- Stored data -
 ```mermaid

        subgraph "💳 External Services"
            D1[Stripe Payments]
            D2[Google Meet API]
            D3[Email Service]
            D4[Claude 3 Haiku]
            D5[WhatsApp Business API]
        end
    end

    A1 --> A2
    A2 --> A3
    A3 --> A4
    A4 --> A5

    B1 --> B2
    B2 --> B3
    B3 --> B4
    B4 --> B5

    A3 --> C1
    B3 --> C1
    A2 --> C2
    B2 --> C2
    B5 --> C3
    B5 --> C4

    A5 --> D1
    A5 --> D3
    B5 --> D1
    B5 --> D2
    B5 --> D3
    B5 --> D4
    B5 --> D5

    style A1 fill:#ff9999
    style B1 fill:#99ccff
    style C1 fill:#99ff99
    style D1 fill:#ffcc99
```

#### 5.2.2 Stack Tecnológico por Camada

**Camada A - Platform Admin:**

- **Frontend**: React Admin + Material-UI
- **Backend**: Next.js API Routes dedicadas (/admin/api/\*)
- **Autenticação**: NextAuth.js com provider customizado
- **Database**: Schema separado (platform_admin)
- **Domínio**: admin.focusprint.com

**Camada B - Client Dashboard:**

==

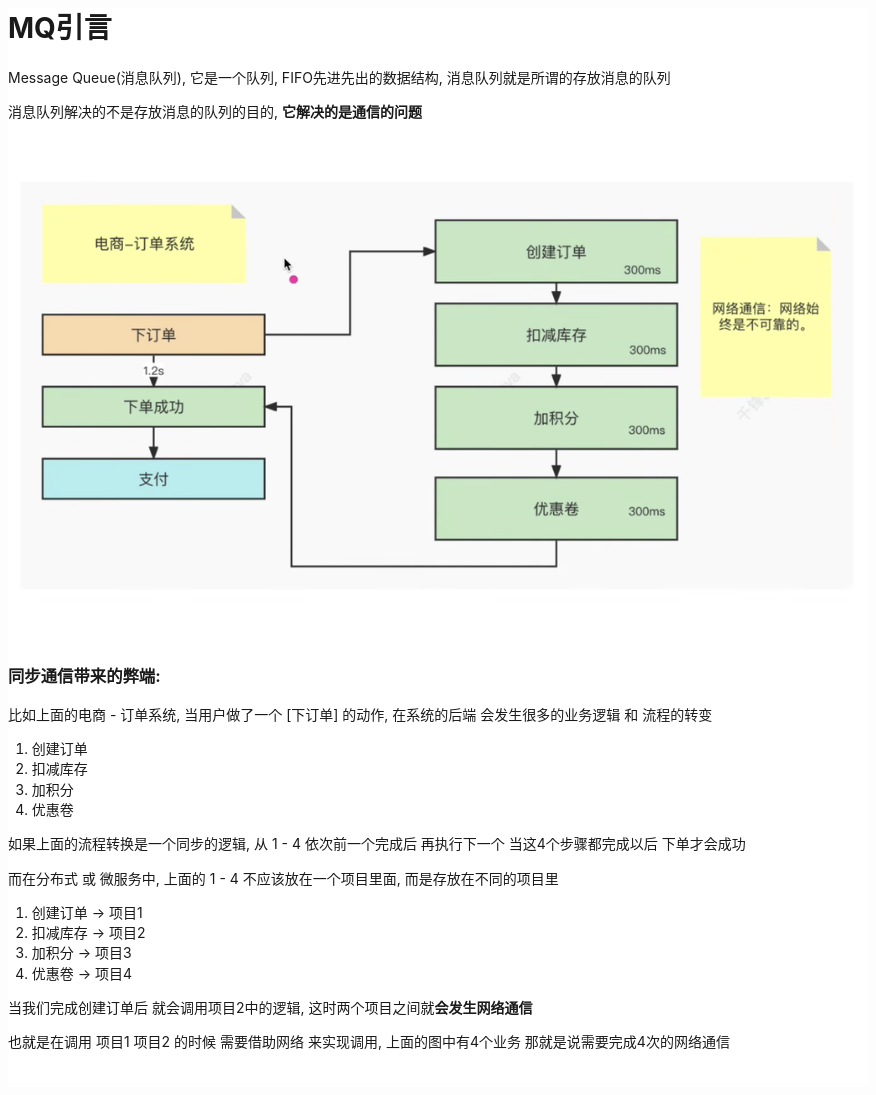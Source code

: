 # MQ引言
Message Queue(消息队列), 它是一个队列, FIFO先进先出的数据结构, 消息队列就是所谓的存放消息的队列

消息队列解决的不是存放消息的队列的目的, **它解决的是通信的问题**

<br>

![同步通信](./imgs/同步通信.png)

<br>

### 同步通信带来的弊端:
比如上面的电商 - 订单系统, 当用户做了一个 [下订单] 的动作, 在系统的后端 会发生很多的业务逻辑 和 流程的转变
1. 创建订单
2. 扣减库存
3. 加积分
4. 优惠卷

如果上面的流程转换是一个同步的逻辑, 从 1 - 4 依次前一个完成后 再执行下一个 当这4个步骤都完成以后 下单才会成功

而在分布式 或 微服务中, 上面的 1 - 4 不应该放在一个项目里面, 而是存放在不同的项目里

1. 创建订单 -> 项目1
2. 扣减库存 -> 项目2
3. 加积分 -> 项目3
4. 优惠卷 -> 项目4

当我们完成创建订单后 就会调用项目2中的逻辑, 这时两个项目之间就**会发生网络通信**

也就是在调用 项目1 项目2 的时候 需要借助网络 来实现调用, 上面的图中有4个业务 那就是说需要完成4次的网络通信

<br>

- To do -
Check the data for the word "fill" and pull out the lines that have it.

- Result -
    style A1 fill:#ff9999
    style B1 fill:#99ccff
    style C1 fill:#99ff99
    style D1 fill:#ffcc99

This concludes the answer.